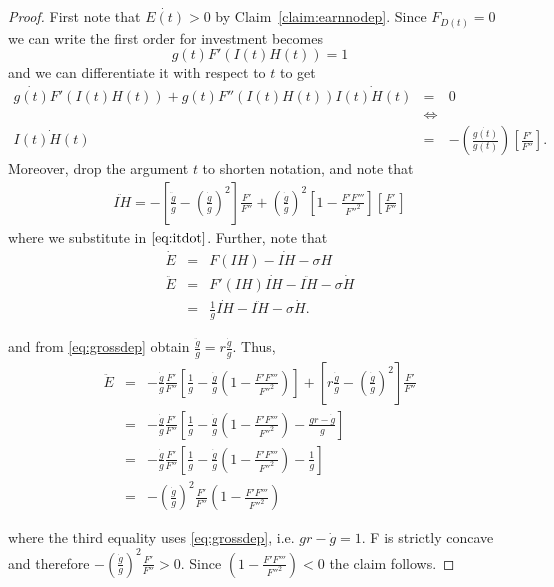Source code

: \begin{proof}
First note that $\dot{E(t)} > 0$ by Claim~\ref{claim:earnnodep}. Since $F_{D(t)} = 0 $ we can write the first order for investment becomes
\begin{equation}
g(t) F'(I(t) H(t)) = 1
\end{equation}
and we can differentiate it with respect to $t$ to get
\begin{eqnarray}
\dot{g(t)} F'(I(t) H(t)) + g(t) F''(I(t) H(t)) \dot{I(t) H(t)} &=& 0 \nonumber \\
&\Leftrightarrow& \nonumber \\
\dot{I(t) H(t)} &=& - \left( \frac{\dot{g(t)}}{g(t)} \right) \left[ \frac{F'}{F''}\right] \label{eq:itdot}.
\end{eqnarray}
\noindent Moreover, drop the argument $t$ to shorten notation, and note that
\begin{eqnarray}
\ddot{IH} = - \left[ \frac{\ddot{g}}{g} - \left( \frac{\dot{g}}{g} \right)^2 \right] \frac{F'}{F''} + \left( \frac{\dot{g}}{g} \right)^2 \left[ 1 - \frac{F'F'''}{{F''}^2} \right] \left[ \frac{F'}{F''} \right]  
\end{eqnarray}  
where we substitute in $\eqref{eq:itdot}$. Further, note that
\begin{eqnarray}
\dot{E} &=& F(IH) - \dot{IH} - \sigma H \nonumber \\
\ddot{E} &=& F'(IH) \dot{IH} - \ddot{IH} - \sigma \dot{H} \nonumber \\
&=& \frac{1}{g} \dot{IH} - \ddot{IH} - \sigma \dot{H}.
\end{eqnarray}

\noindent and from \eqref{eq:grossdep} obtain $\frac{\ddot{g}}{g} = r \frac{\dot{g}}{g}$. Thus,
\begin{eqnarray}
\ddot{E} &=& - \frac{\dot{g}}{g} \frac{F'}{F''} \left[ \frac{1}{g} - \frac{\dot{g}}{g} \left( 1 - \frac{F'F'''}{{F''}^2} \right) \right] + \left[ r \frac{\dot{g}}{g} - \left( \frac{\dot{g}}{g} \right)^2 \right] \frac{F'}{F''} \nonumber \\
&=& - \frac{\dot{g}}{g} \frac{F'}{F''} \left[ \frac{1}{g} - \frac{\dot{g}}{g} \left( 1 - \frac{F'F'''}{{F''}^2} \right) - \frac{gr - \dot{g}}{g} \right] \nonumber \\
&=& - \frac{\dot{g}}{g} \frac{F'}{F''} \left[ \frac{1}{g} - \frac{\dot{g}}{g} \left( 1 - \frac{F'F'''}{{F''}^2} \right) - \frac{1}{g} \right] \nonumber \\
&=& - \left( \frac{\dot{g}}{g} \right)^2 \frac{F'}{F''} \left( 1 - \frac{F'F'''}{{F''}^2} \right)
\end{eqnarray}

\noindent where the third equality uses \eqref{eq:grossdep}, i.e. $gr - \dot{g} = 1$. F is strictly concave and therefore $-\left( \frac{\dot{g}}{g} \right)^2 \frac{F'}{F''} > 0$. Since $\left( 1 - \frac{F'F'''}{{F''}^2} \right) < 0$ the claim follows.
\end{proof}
========
Required work:
Every line of the records containing the word "that" must appear in the answer.

Response to the exercise:
First note that $\dot{E(t)} > 0$ by Claim~\ref{claim:earnnodep}. Since $F_{D(t)} = 0 $ we can write the first order for investment becomes
\noindent Moreover, drop the argument $t$ to shorten notation, and note that
where we substitute in $\eqref{eq:itdot}$. Further, note that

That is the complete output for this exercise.